Nobody is sure how the tradition started, but symbols of our social irresponsibility abound: Lyndon Johnson bouncing with foreign diplomats through the pastures of his ranch, beer in hand; Paul Newman in Hud, ordering a fresh brew from Patricia Neal’s grocery sack while the Cadillac billows dust. Though Texas is now the third-most-populous state, we cling to our rural past, when it was hard to make the time pass on long stretches of lonesome road. We’re not too inclined to break old habits. However destructive in potential—25,000 alcohol-related highway deaths occur in this country every year—the freedom to imbibe behind the wheel represents a level of personal liberty that is denied residents of more thoroughly urbanized parts of the country. We tenaciously defend our right to drink and drive, at least up to a point: one tenth of one per cent alcohol in the bloodstream.

Other populous states have concluded that individual judgment is not to be trusted and prohibit drivers from drinking or ban open containers altogether. Residents of California, New York, and Illinois shudder at the thought of being pulled over with an open beer in the car; they may be fined up to $500. Texas, with no statutes against open containers, remains one of the few states where drinking while driving is perfectly legal. In 1983 Mothers Against Drunk Driving (MADD) tried to push a package of stiff drunk-driving penalties, including a $200 fine for open containers, through the Texas legislature. The beer lobby argued that Texans weren’t about to change their ways because of a law. If the situation required it, the offenders would just throw the bottles and cans into the nearest ditch, adding to the litter problem. The legislators passed most of the measures MADD wanted, but the open-container proposal went nowhere.

The most telling contemporary symbol of our recalcitrance is the convenience store that sells gasoline and beer. Six-packs and singles chill down right next to the soda pop, and you can buy those insulated sleeves to keep your beer cold almost anywhere. The production of attendant paraphernalia has become big business; even Skoal, the snuff company, has distributed them. (The implied mingling of juices is too brackish to contemplate.) Last spring a politically inspired variation began to show up in stores around Dallas–Fort Worth. In anticipation of an open-container bill that would force Texans to resort to subterfuge if they wanted to drink and drive, some good ol’ boys manufactured a sheet of Mylar that clamped tight around a beer can, making it look like a soft drink. They figured there would never be a law against turning soda pop bottoms up in a highway patrolman’s view.

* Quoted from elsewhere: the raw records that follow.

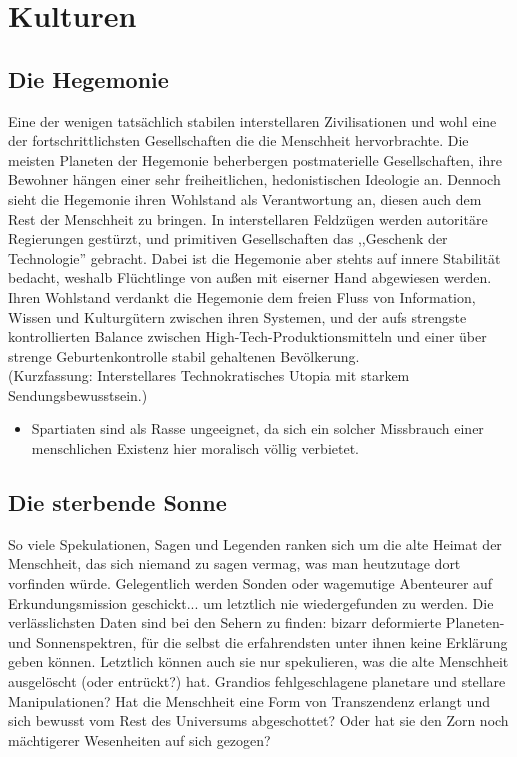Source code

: \documentclass[10pt,a4paper]{report}
\begin{document}
\section{Kulturen}
\subsection*{Die Hegemonie}
Eine der wenigen tatsächlich stabilen interstellaren Zivilisationen und wohl eine der fortschrittlichsten Gesellschaften die die Menschheit hervorbrachte. Die meisten Planeten der Hegemonie beherbergen postmaterielle Gesellschaften, ihre Bewohner hängen einer sehr freiheitlichen, hedonistischen Ideologie an. Dennoch sieht die Hegemonie ihren Wohlstand als Verantwortung an, diesen auch dem Rest der Menschheit zu bringen. In interstellaren Feldzügen werden autoritäre Regierungen gestürzt, und primitiven Gesellschaften das ,,Geschenk der Technologie'' gebracht. Dabei ist die Hegemonie aber stehts auf innere Stabilität bedacht, weshalb Flüchtlinge von außen mit eiserner Hand abgewiesen werden.\\
Ihren Wohlstand verdankt die Hegemonie dem freien Fluss von Information, Wissen und Kulturgütern zwischen ihren Systemen, und der aufs strengste kontrollierten Balance zwischen High-Tech-Produktionsmitteln und einer über strenge Geburtenkontrolle stabil gehaltenen Bevölkerung.\\
(Kurzfassung: Interstellares Technokratisches Utopia mit starkem Sendungsbewusstsein.)
\begin{itemize}
\item Spartiaten sind als Rasse ungeeignet, da sich ein solcher Missbrauch einer menschlichen Existenz hier moralisch völlig verbietet.
\end{itemize}
\subsection*{Die sterbende Sonne}
So viele Spekulationen, Sagen und Legenden ranken sich um die alte Heimat der Menschheit, das sich niemand zu sagen vermag, was man heutzutage dort vorfinden würde. Gelegentlich werden Sonden oder wagemutige Abenteurer auf Erkundungsmission geschickt... um letztlich nie wiedergefunden zu werden. Die verlässlichsten Daten sind bei den Sehern zu finden: bizarr deformierte Planeten- und Sonnenspektren, für die selbst die erfahrendsten unter ihnen keine Erklärung geben können. Letztlich können auch sie nur spekulieren, was die alte Menschheit ausgelöscht (oder entrückt?) hat. Grandios fehlgeschlagene planetare und stellare Manipulationen? Hat die Menschheit eine Form von Transzendenz erlangt und sich bewusst vom Rest des Universums abge\-schottet? Oder hat sie den Zorn noch mächtigerer Wesenheiten auf sich gezogen?
\end{document}
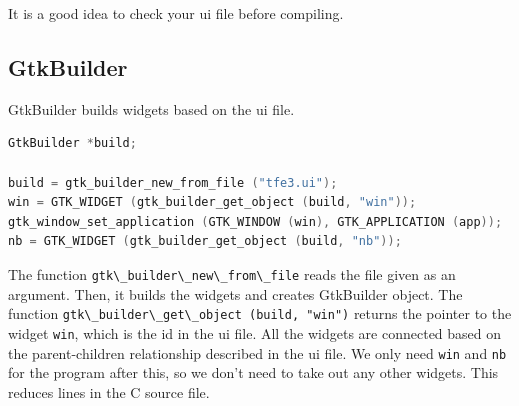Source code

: It is a good idea to check your ui file before compiling.

\hypertarget{gtkbuilder}{%
\subsection{GtkBuilder}\label{gtkbuilder}}

GtkBuilder builds widgets based on the ui file.

\begin{lstlisting}[language=C]
GtkBuilder *build;

build = gtk_builder_new_from_file ("tfe3.ui");
win = GTK_WIDGET (gtk_builder_get_object (build, "win"));
gtk_window_set_application (GTK_WINDOW (win), GTK_APPLICATION (app));
nb = GTK_WIDGET (gtk_builder_get_object (build, "nb"));
\end{lstlisting}

The function \passthrough{\lstinline!gtk\_builder\_new\_from\_file!}
reads the file given as an argument. Then, it builds the widgets and
creates GtkBuilder object. The function
\passthrough{\lstinline!gtk\_builder\_get\_object (build, "win")!}
returns the pointer to the widget \passthrough{\lstinline!win!}, which
is the id in the ui file. All the widgets are connected based on the
parent-children relationship described in the ui file. We only need
\passthrough{\lstinline!win!} and \passthrough{\lstinline!nb!} for the
program after this, so we don't need to take out any other widgets. This
reduces lines in the C source file.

Those good ol’ boys were looking to get rich.

I used to frequent a package store, a mom-and-pop affair, on a rural highway southeast of Austin. The old man and I would chat about the weather, his recent operation, the expanding waistline of his Siamese cat. Please believe me, I never broke the seals of my bourbon and gin until I was safe at home. But he always asked me, “Can I give you a cup of ice?” He was just being neighborly, hoping to see me happily on down the road.